Copycat Cajun and Creole restaurants cashing in on New Orleans fame

Don Ames
February 23, 2018 - 10:26 am

If imitation is the sincerest form of flattery, New Orleans restaurants are receiving plenty of praise across the country.

New Orleans' Cajun and Creole cuisine has long been acclaimed world-wide. And it's being copied from coast to coast.

Copycat Cajun restaurants have been around for years, but New Orleans' tricentennial has given many of them added publicity this year.

There've been articles about the Cajun Grill in Buffalo and Howe's Bayou in Detroit. Portland's New Orleans Bistro and Washington D.C.'s Chasin' Tails have invited folks to enjoy Mardi Gras meals and Carnival cooking.

Las Vegas, Atlanta, Portland and San Diego are among many cities that boast 10 or more Louisiana style restaurants. In Charlotte. you can dine at the French Quarter or Boudreaux's Louisiana Kitchen. There more than a dozen Hot N Juicy Crawfish franchises.

WWL Food Show host and restaurant critic, Tom Fitzmorris, says chefs Paul Prudhomme and John Folse are largely responsible for the fame of our food.

"Those guys are very much behind the whole New Orleans and Louisiana culture. Chef Paul did a job on that that made us a world-wide phenomenon."

Fitzmorris says some out-of-town restaurant owners do it right, and regularly visit New Orleans to keep up with the cuisine.

"God bless those people who come here for that reason. Those are the best visitors that we have.
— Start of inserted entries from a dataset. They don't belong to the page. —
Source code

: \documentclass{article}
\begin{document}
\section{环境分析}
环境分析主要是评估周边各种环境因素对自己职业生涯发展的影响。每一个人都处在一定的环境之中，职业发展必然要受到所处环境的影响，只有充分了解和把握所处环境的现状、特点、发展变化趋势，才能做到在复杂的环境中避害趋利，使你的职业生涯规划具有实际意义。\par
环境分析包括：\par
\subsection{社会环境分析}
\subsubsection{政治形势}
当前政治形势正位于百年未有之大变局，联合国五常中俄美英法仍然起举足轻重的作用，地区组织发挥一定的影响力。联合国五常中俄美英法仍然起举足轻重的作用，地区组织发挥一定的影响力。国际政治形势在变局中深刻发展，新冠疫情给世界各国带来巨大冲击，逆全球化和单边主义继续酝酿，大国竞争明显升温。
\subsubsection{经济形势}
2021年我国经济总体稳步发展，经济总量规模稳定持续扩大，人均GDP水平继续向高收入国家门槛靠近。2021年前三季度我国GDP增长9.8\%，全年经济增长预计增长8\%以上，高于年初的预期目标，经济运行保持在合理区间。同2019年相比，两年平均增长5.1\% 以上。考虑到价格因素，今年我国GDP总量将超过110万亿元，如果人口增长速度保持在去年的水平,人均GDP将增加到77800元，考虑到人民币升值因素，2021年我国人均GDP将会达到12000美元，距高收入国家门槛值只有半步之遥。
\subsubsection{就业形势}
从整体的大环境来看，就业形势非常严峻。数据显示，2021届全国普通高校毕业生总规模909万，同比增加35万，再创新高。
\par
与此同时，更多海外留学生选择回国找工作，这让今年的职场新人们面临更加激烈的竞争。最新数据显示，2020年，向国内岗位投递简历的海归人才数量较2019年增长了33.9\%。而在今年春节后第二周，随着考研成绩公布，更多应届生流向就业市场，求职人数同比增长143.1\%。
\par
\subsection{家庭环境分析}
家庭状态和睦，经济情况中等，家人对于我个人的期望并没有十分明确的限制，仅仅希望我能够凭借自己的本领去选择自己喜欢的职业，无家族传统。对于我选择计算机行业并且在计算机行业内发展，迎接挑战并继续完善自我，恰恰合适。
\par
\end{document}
Not only do they come here and spend money, but they help us continue to put forth this cuisine that's so disntictive and spread it around even more."

Chester's Cajun Grill in Buffalo is such a place, offering a true taste of New Orleans' flavors.

Unfortunately, though, there are more of them that seem to miss the mark.

"There are some of them almost feel sorry for them," says Fitzmorris. "They just don't have a clue at all."

"There's a lot of...I'm not going to say fraudulent, but not a lot of chefs out there in the rest of the country actually understand what Louisiana taste is. And, if you don't know what it's supposed to taste like, you'll never get there."

He says those restaurants should not claim authenticity anywhere on their menus.

"If you wind up in a restaurant that has a New Orleans theme in Ponca City, Oklahoma, and you see barbecue shrimp on the menu, do not assume that you're about to get the barbecue shrimp that you got at Manales' or Mister B's or the other places that really do it," Fitzmorris says.

"What you're going to get there is probably shrimp with some barbecue sauce poured out of a bottle."

Fitzmorris says those types of places can actually do us a disservice. He hopes folks in those places don't judge us by the wannabees.

Claims that out-of-town restaurants offer an authentic taste of New Orleans should probably be taken with a grain of rice. Transplanting regional cuisine can be a tricky business.